There are many different software packages to analyze neuroimaging data. Most of them are open source and free to use (with the exception of BrainVoyager). The most popular ones (SPM, FSL, & AFNI) have been around a long time and are where many new methods are developed and distributed. These packages have focused on implementing what they believe are the best statistical methods, ease of use, and computational efficiency. They have very large user bases so many bugs have been identified and fixed over the years. There are also lots of publicly available documentation, listserves, and online tutorials, which makes it very easy to get started using these tools.

There are also many more boutique packages that focus on specific types of preprocessing step and analyses such as spatial normalization with ANTs, connectivity analyses with the conn-toolbox, representational similarity analyses with the rsaToolbox, and prediction/classification with pyMVPA.

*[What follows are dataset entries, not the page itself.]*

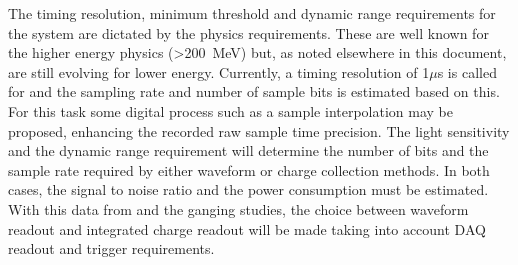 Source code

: The timing resolution, minimum threshold and dynamic range requirements for the system are dictated by the physics requirements. These are well known for the higher energy physics (>\SI{200}{MeV}) but, as noted elsewhere in this document, are still evolving for lower energy. Currently, 
a timing resolution of 1$\mu$s is called for and the sampling rate and number of sample bits is estimated based on this. For this task 
some digital process such as a sample interpolation may be proposed, enhancing the recorded raw sample time precision.
The light sensitivity and the dynamic range requirement will determine the number of bits and the sample rate required by either waveform or charge collection methods. In both cases, the signal to noise ratio and the power consumption must be estimated.  
With this data from  and the ganging studies, the choice between waveform readout and integrated charge readout will be made taking into account DAQ  readout and trigger requirements. 






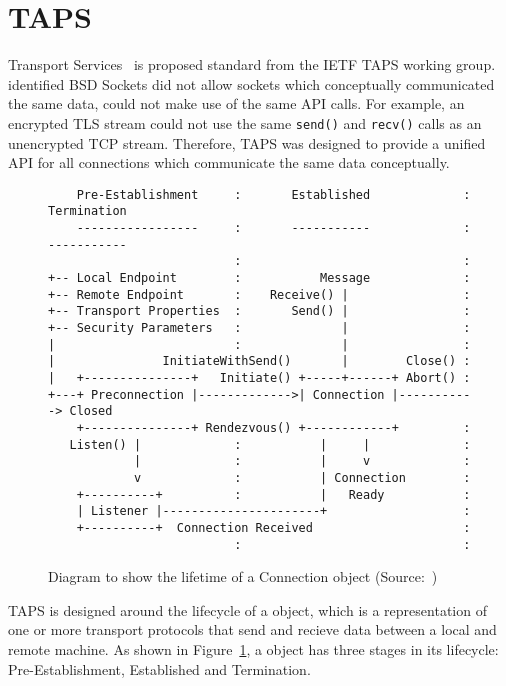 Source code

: \section{TAPS}\label{sec:taps}
Transport Services~\citep{pauly_architecturetransportservices_2020} is proposed standard from the IETF TAPS working
group.
\citet{pauly_architecturetransportservices_2020} identified BSD Sockets did not allow sockets which conceptually
communicated the same data, could not make use of the same API calls.
For example, an encrypted TLS stream could not use the same \texttt{send()} and \texttt{recv()} calls as an unencrypted
TCP stream.
Therefore, TAPS was designed to provide a unified API for all connections which communicate the same data conceptually.

\begin{figure}
    \begin{verbatim}
    Pre-Establishment     :       Established             : Termination
    -----------------     :       -----------             : -----------
                          :                               :
+-- Local Endpoint        :           Message             :
+-- Remote Endpoint       :    Receive() |                :
+-- Transport Properties  :       Send() |                :
+-- Security Parameters   :              |                :
|                         :              |                :
|               InitiateWithSend()       |        Close() :
|   +---------------+   Initiate() +-----+------+ Abort() :
+---+ Preconnection |------------->| Connection |-----------> Closed
    +---------------+ Rendezvous() +------------+         :
   Listen() |             :           |     |             :
            |             :           |     v             :
            v             :           | Connection        :
    +----------+          :           |   Ready           :
    | Listener |----------------------+                   :
    +----------+  Connection Received                     :
                          :                               :
    \end{verbatim}
    \caption{Diagram to show the lifetime of a Connection object
            (Source:~\citet[fig:4]{pauly_architecturetransportservices_2020})}
    \label{fig:tapsConLife}
\end{figure}

TAPS is designed around the lifecycle of a \connection{} object, which is a representation of one or more transport
protocols that send and recieve data between a local and remote machine.
As shown in Figure~\ref{fig:tapsConLife}, a \connection{} object has three stages in its lifecycle: Pre-Establishment,
Established and Termination.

Many packages have been developed within proprietary software such as Matlab (e.g., SPM, Conn, RSAToolbox, etc). Unfortunately, this requires that your university has site license for Matlab and many individual add-on toolboxes. If you are not affiliated with a University, you may have to pay for Matlab, which can be fairly expensive. There are free alternatives such as octave, but octave does not include many of the add-on toolboxes offered by matlab that may be required for a specific package. Because of this restrictive licensing, it is difficult to run matlab on cloud computing servers and to use with free online courses such as dartbrains. Other packages have been written in C/C++/C# and need to be compiled to run on your specific computer and operating system. While these tools are typically highly computationally efficient, it can sometimes be challenging to get them to install and work on specific computers and operating systems.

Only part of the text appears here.